> WORK REQUEST:
Lines from the one containing "#### MockPlatform" through the end of the entries below: set them down exactly, both ends included, with nothing added.

*****

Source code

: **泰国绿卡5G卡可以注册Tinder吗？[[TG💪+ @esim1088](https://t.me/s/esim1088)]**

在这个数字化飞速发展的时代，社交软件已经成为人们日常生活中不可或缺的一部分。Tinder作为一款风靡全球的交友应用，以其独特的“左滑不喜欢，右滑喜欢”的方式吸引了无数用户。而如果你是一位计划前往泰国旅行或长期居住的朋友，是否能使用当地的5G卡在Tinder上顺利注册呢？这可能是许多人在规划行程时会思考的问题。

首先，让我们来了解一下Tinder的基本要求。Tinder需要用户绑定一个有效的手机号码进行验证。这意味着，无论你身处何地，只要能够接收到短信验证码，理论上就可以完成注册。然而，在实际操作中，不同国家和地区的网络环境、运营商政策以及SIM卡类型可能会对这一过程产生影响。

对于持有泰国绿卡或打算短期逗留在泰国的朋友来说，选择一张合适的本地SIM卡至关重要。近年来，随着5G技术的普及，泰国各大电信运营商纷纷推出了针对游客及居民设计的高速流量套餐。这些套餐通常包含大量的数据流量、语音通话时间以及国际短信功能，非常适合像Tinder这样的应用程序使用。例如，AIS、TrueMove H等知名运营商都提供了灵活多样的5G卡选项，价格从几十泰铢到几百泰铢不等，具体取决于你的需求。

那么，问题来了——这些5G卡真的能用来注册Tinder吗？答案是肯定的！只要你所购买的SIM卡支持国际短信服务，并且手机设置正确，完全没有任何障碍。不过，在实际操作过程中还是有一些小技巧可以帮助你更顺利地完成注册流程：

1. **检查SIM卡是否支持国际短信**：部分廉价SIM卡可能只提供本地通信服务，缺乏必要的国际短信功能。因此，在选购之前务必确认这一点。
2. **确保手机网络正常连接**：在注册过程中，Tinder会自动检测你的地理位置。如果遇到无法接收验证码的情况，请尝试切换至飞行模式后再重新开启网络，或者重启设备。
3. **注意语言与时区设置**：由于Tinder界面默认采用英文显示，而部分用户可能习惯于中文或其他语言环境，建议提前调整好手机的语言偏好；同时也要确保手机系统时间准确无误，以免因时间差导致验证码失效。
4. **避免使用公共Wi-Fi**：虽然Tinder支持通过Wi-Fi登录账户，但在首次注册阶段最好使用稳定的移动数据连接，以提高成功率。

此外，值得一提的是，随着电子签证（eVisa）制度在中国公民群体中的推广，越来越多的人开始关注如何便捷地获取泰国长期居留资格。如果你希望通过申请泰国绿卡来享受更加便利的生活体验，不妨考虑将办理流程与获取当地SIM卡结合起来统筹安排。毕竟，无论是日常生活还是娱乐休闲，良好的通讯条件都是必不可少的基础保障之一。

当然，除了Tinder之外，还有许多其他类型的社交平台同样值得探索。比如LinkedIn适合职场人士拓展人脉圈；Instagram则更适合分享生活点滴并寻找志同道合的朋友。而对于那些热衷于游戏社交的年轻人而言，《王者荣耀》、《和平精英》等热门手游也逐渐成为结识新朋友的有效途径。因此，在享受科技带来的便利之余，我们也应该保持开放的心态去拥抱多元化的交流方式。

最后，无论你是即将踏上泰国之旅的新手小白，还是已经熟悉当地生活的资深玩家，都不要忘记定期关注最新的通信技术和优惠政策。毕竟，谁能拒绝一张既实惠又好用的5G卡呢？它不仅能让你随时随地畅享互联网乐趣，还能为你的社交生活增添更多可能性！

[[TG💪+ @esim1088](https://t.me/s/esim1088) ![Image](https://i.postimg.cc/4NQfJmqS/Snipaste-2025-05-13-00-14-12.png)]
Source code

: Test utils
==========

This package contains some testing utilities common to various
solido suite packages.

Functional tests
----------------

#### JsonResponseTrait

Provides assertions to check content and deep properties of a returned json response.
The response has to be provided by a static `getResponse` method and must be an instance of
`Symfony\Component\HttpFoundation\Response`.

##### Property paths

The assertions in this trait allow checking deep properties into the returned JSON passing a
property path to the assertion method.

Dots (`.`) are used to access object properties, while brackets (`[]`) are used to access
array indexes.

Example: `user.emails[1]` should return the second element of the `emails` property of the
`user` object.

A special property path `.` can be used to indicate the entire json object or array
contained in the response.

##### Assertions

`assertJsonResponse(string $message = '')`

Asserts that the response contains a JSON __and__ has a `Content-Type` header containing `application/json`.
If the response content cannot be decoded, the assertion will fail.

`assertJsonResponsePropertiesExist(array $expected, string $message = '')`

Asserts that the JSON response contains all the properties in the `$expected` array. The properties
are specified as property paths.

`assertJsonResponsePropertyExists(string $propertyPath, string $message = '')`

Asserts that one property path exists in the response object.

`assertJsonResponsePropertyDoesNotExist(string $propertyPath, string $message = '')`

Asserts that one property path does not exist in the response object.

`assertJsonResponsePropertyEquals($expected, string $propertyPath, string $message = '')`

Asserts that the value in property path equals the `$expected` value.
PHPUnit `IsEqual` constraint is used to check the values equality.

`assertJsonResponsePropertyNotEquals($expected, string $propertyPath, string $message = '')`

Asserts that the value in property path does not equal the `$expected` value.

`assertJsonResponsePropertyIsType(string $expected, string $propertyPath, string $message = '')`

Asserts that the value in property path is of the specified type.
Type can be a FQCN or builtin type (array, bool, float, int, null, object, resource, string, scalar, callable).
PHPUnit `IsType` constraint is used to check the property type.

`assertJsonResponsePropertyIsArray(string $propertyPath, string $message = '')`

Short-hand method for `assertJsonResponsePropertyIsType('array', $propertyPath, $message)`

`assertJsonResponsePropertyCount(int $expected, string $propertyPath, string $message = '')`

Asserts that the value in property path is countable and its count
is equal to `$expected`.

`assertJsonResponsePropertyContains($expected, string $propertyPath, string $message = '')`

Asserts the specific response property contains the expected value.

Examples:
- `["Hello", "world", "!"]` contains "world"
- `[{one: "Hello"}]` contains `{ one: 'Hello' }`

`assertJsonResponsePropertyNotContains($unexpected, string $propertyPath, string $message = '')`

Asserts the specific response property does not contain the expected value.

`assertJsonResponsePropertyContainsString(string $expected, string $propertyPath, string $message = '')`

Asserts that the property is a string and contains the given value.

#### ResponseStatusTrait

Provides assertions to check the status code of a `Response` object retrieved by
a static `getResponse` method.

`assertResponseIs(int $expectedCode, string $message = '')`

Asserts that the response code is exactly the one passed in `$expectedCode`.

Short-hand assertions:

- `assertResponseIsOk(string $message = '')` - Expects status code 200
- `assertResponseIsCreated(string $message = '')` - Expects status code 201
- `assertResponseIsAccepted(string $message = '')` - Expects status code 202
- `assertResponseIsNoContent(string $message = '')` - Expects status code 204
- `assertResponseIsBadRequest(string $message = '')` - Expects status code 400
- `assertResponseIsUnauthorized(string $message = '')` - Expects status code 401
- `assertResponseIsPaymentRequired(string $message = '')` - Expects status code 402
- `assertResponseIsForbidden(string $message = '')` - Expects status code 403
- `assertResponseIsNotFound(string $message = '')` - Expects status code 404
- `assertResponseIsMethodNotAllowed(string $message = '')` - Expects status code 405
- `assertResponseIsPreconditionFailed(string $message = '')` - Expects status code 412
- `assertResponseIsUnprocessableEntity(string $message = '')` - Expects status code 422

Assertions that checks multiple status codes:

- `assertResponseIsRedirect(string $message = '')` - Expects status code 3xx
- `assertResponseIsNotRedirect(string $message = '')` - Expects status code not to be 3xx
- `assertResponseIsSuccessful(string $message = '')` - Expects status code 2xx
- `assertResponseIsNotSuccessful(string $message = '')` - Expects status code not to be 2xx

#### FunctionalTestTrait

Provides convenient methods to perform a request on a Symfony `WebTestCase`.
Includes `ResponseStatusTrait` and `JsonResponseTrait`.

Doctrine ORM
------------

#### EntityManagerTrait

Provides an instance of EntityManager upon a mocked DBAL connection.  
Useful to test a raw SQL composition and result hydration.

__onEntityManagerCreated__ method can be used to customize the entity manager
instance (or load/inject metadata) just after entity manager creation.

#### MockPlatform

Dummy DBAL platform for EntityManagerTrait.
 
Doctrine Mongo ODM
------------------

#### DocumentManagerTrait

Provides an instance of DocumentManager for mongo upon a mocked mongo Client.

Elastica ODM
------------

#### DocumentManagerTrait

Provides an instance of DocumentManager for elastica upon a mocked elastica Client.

*****

> SOLUTION TO THE EXERCISE:
#### MockPlatform

Dummy DBAL platform for EntityManagerTrait.
 
Doctrine Mongo ODM
------------------

#### DocumentManagerTrait

Provides an instance of DocumentManager for mongo upon a mocked mongo Client.

Elastica ODM
------------

#### DocumentManagerTrait

Provides an instance of DocumentManager for elastica upon a mocked elastica Client.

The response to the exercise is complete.